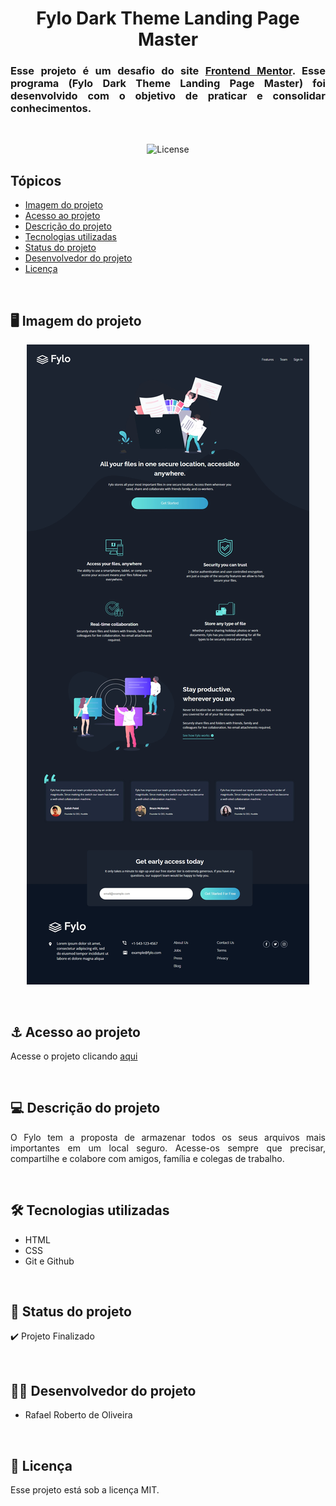<h1 align="center">Fylo Dark Theme Landing Page Master</h1>

<h3 align="justify">Esse projeto é um desafio do site <a href="https://www.frontendmentor.io/">Frontend Mentor</a>. Esse programa (Fylo Dark Theme Landing Page Master) foi desenvolvido com o objetivo de praticar e consolidar conhecimentos.</h3>

<br>

<p align="center">
  <img alt="License" src="https://img.shields.io/static/v1?label=license&message=MIT&color=49AA26&labelColor=000000">
</p>

## Tópicos

- [Imagem do projeto](#img)
- [Acesso ao projeto](#acesso)
- [Descrição do projeto](#desc)
- [Tecnologias utilizadas](#tec)
- [Status do projeto](#status)
- [Desenvolvedor do projeto](#dev)
- [Licença](#license)

<br>

<h2 id="img">🖥️ Imagem do projeto</h2>

<p align="center">
    <img src=".github/preview.jpg" alt="Interface da Fylo">
</p>

<br>

<h2 id="acesso">⚓ Acesso ao projeto</h2>

Acesse o projeto clicando [aqui](https://github.com/Fel1324/Fylo-Dark-Theme-Landing-Page-Master)

<br>

<h2 id="desc">💻 Descrição do projeto</h2>

<p align="justify">
    O Fylo tem a proposta de armazenar todos os seus arquivos mais importantes em um local seguro. Acesse-os sempre que precisar, compartilhe e colabore com amigos, família e colegas de trabalho.
</p>

<br>

<h2 id="tec">🛠️ Tecnologias utilizadas</h2>

* HTML
* CSS
* Git e Github

<br>

<h2 id="status">🚧 Status do projeto</h2>

✔️ Projeto Finalizado

<br>

<h2 id="dev">👨‍💻 Desenvolvedor do projeto</h2>

* Rafael Roberto de Oliveira

<br>

<h2 id="license">📝 Licença</h2>

Esse projeto está sob a licença MIT.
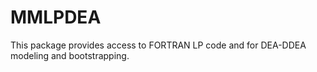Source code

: # MMLPDEA
This package provides access to FORTRAN LP code and for DEA-DDEA modeling and bootstrapping.
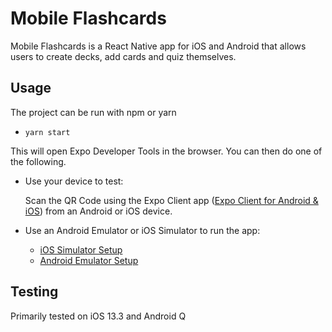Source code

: # Mobile Flashcards

Mobile Flashcards is a React Native app for iOS and Android that allows users to create decks, add cards and quiz themselves.

## Usage
The project can be run with npm or yarn

- `yarn start`

This will open Expo Developer Tools in the browser.  You can then do one of the following.

- Use your device to test:

    Scan the QR Code using the Expo Client app ([Expo Client for Android & iOS](https://expo.io/tools#client))  from an Android or iOS device.
- Use an Android Emulator or iOS Simulator to run the app:
    - [iOS Simulator Setup](https://docs.expo.io/versions/v36.0.0/introduction/installation/#ios-simulator)
    - [Android Emulator Setup](https://docs.expo.io/versions/v36.0.0/introduction/installation/#android-emulator)

## Testing
Primarily tested on iOS 13.3 and Android Q
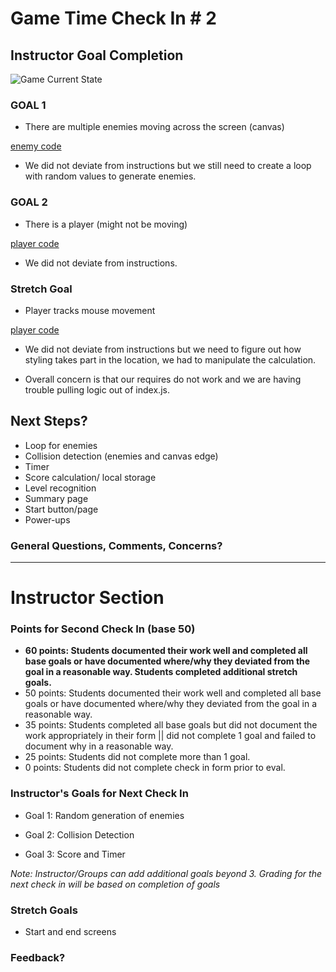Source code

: # Game Time Check In # 2

## Instructor Goal Completion

![Game Current State](http://i.imgur.com/1aOCjF7.png)

### GOAL 1

* There are multiple enemies moving across the screen (canvas)

[enemy code](https://github.com/Automatic365/gametime/blob/player_movement/lib/enemy.js#L1-L37)

  - We did not deviate from instructions but we still need to create a loop with random values to generate enemies.

### GOAL 2

* There is a player (might not be moving)

[player code](https://github.com/Automatic365/gametime/blob/player_movement/lib/player.js#L1-L23)

- We did not deviate from instructions.

### Stretch Goal

* Player tracks mouse movement

[player code](https://github.com/Automatic365/gametime/blob/player_movement/lib/player.js#L15-L21)

- We did not deviate from instructions but we need to figure out how styling takes part in the location, we had to manipulate the calculation.

- Overall concern is that our requires do not work and we are having trouble pulling logic out of index.js.

## Next Steps?

- Loop for enemies
- Collision detection (enemies and canvas edge)
- Timer
- Score calculation/ local storage
- Level recognition
- Summary page
- Start button/page
- Power-ups

### General Questions, Comments, Concerns?

-----

# Instructor Section

### Points for Second Check In (base 50)

* __60 points: Students documented their work well and completed all base goals or have documented where/why they deviated from the goal in a reasonable way. Students completed additional stretch goals.__
* 50 points: Students documented their work well and completed all base goals or have documented where/why they deviated from the goal in a reasonable way.
* 35 points: Students completed all base goals but did not document the work appropriately in their form || did not complete 1 goal and failed to document why in a reasonable way.
* 25 points: Students did not complete more than 1 goal.
* 0 points: Students did not complete check in form prior to eval.

### Instructor's Goals for Next Check In

* Goal 1: Random generation of enemies

* Goal 2: Collision Detection

* Goal 3: Score and Timer

_Note: Instructor/Groups can add additional goals beyond 3. Grading for the next check in will be based on completion of goals_

### Stretch Goals

* Start and end screens

### Feedback?
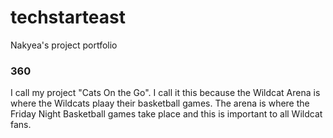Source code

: # techstarteast
Nakyea's project portfolio

### 360

<script src='//vizor.io/static/scripts/vizor-360-embed.js' data-vizorurl='//vizor.io/embed/nakyea1/nakyea-s-360-photo'></script>

I call my project "Cats On the Go". I call it this because the Wildcat Arena is where the Wildcats plaay their basketball games. The arena is where the Friday Night Basketball games take place and this is important to all Wildcat fans.
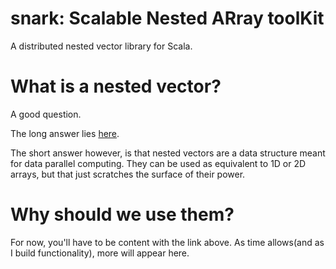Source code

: snark: Scalable Nested ARray toolKit
=====

A distributed nested vector library for Scala.

What is a nested vector?
=====

A good question.

The long answer lies [here](http://www.cs.cmu.edu/~blelloch/papers/Ble90.pdf).

The short answer however, is that nested vectors are a data structure meant for data parallel computing. They can be used as equivalent to 1D or 2D arrays, but that just scratches the surface of their power.

Why should we use them?
=====

For now, you'll have to be content with the link above. As time allows(and as I build functionality), more will appear here.
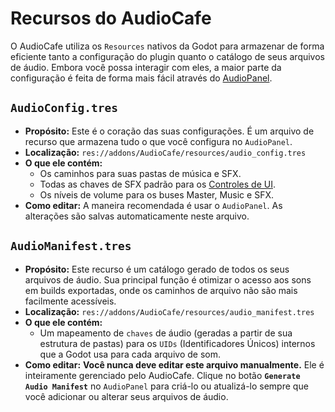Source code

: # Recursos do AudioCafe

O AudioCafe utiliza os `Resources` nativos da Godot para armazenar de forma eficiente tanto a configuração do plugin quanto o catálogo de seus arquivos de áudio. Embora você possa interagir com eles, a maior parte da configuração é feita de forma mais fácil através do [AudioPanel](./audiopanel.md).

## `AudioConfig.tres`

- **Propósito:** Este é o coração das suas configurações. É um arquivo de recurso que armazena tudo o que você configura no `AudioPanel`.
- **Localização:** `res://addons/AudioCafe/resources/audio_config.tres`
- **O que ele contém:**
    - Os caminhos para suas pastas de música e SFX.
    - Todas as chaves de SFX padrão para os [Controles de UI](./controls.md).
    - Os níveis de volume para os buses Master, Music e SFX.
- **Como editar:** A maneira recomendada é usar o `AudioPanel`. As alterações são salvas automaticamente neste arquivo.

## `AudioManifest.tres`

- **Propósito:** Este recurso é um catálogo gerado de todos os seus arquivos de áudio. Sua principal função é otimizar o acesso aos sons em builds exportadas, onde os caminhos de arquivo não são mais facilmente acessíveis.
- **Localização:** `res://addons/AudioCafe/resources/audio_manifest.tres`
- **O que ele contém:**
    - Um mapeamento de `chaves` de áudio (geradas a partir de sua estrutura de pastas) para os `UIDs` (Identificadores Únicos) internos que a Godot usa para cada arquivo de som.
- **Como editar:** **Você nunca deve editar este arquivo manualmente.** Ele é inteiramente gerenciado pelo AudioCafe. Clique no botão **`Generate Audio Manifest`** no `AudioPanel` para criá-lo ou atualizá-lo sempre que você adicionar ou alterar seus arquivos de áudio.

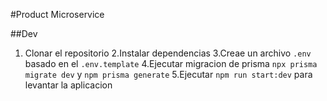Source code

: #Product Microservice

##Dev

1. Clonar el repositorio
2.Instalar dependencias
3.Creae un archivo `.env` basado en el `.env.template`
4.Ejecutar migracion de prisma `npx prisma migrate dev` y `npm prisma generate`
5.Ejecutar `npm run start:dev` para levantar la aplicacion

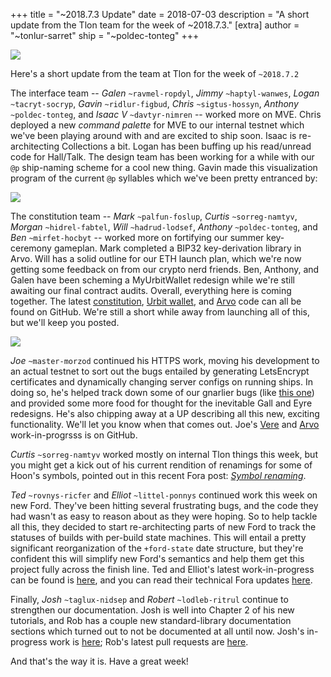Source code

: +++
title = "~2018.7.3 Update"
date = 2018-07-03
description = "A short update from the Tlon team for the week of ~2018.7.3."
[extra]
author = "~tonlur-sarret"
ship = "~poldec-tonteg"
+++

![](https://media.urbit.org/fora/updates/~2018.7.2-Update-1.jpg)

Here's a short update from the team at Tlon for the week of `~2018.7.2`

The interface team -- *Galen* `~ravmel-ropdyl`, *Jimmy* `~haptyl-wanwes`, *Logan*
`~tacryt-socryp`, *Gavin* `~ridlur-figbud`, *Chris* `~sigtus-hossyn`, *Anthony*
`~poldec-tonteg`, and *Isaac V* `~davtyr-nimren` -- worked more on MVE. Chris
deployed a new _command palette_ for MVE to our internal testnet which we've been
playing around with and are excited to ship soon. Isaac is re-architecting
Collections a bit. Logan has been buffing up his read/unread code for Hall/Talk.
The design team has been working for a while with our `@p` ship-naming scheme
for a cool new thing. Gavin made this visualization program of the current `@p`
syllables which we've been pretty entranced by:

![](https://media.urbit.org/fora/updates/~2018.7.2-Update-2.jpg)

The constitution team -- *Mark* `~palfun-foslup`, *Curtis* `~sorreg-namtyv`,
*Morgan*  `~hidrel-fabtel`, *Will*
`~hadrud-lodsef`, *Anthony* `~poldec-tonteg`, and *Ben* `~mirfet-hocbyt` -- worked more on fortifying our summer
key-ceremony gameplan. Mark completed a BIP32 key-derivation library in Arvo. Will has a solid outline for our ETH launch
plan, which we're now getting some feedback on from our crypto nerd friends. Ben, Anthony, and Galen have been scheming a
MyUrbitWallet redesign while we're still awaiting our final contract audits. Overall, everything here is coming together.
The latest [constitution](https://github.com/urbit/constitution), [Urbit wallet](https://github.com/urbit/etherwallet),
and [Arvo](https://github.com/Fang-/arvo/tree/research-constitution) code can all be found on GitHub. We're still a short
while away from launching all of this, but we'll keep you posted.

![](https://media.urbit.org/fora/updates/~2018.7.2-Update-3.jpg)

*Joe* `~master-morzod` continued his HTTPS work, moving his development to an actual testnet to sort out the bugs
entailed by generating LetsEncrypt certificates and dynamically changing server configs on running ships. In doing so,
he's helped track down some of our gnarlier bugs (like [this one](https://github.com/urbit/arvo/issues/740)) and provided
some more food for thought for the inevitable Gall and Eyre redesigns. He's also chipping away at a UP describing all
this new, exciting functionality. We'll let you know when that comes out. Joe's
[Vere](https://github.com/joemfb/urbit/branches) and [Arvo](https://github.com/joemfb/arvo/branches) work-in-progrsss is
on GitHub.

*Curtis* `~sorreg-namtyv` worked mostly on internal Tlon things this week, but you might get a kick out of his current
rendition of renamings for some of Hoon's symbols, pointed out in this recent Fora post: [_Symbol
renaming_](https://fora.urbit.org/general/posts/~2018.7.2..01.08.03..c4af~/).

*Ted* `~rovnys-ricfer` and *Elliot* `~littel-ponnys` continued work this week on new Ford. They've been hitting several
frustrating bugs, and the code they had wasn't as easy to reason about as they were hoping. So to help tackle all this,
they decided to start re-architecting parts of new Ford to track the statuses of builds with per-build state machines.
This will entail a pretty significant reorganization of the `+ford-state` date structure, but they're confident this will
simplify new Ford's semantics and help them get this project fully across the finish line. Ted and Elliot's latest
work-in-progress can be found is [here](https://github.com/urbit/arvo/branches/all?utf8=%E2%9C%93&query=ford-turbo), and
you can read their technical Fora updates [here](https://fora.urbit.org/proposals/posts/~2018.3.15..04.24.35..a47f~/).

Finally, *Josh* `~taglux-nidsep` and *Robert* `~lodleb-ritrul` continue to strengthen our documentation. Josh is well
into Chapter 2 of his new tutorials, and Rob has a couple new standard-library documentation sections which turned out to
not be documented at all until now. Josh's in-progress work is [here](https://github.com/joshuareagan/doc-drafts); Rob's
latest pull requests are [here](https://github.com/urbit/docs/pulls).

And that's the way it is. Have a great week!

______________________________

* Exercise goal *
The entries above hold the needed span. Transcribe exactly the lines from the one with "- Power-ups" to the one with "additional stretch goals.__", both included.

* Answer *
- Power-ups

### General Questions, Comments, Concerns?

-----

# Instructor Section

### Points for Second Check In (base 50)

* __60 points: Students documented their work well and completed all base goals or have documented where/why they deviated from the goal in a reasonable way. Students completed additional stretch goals.__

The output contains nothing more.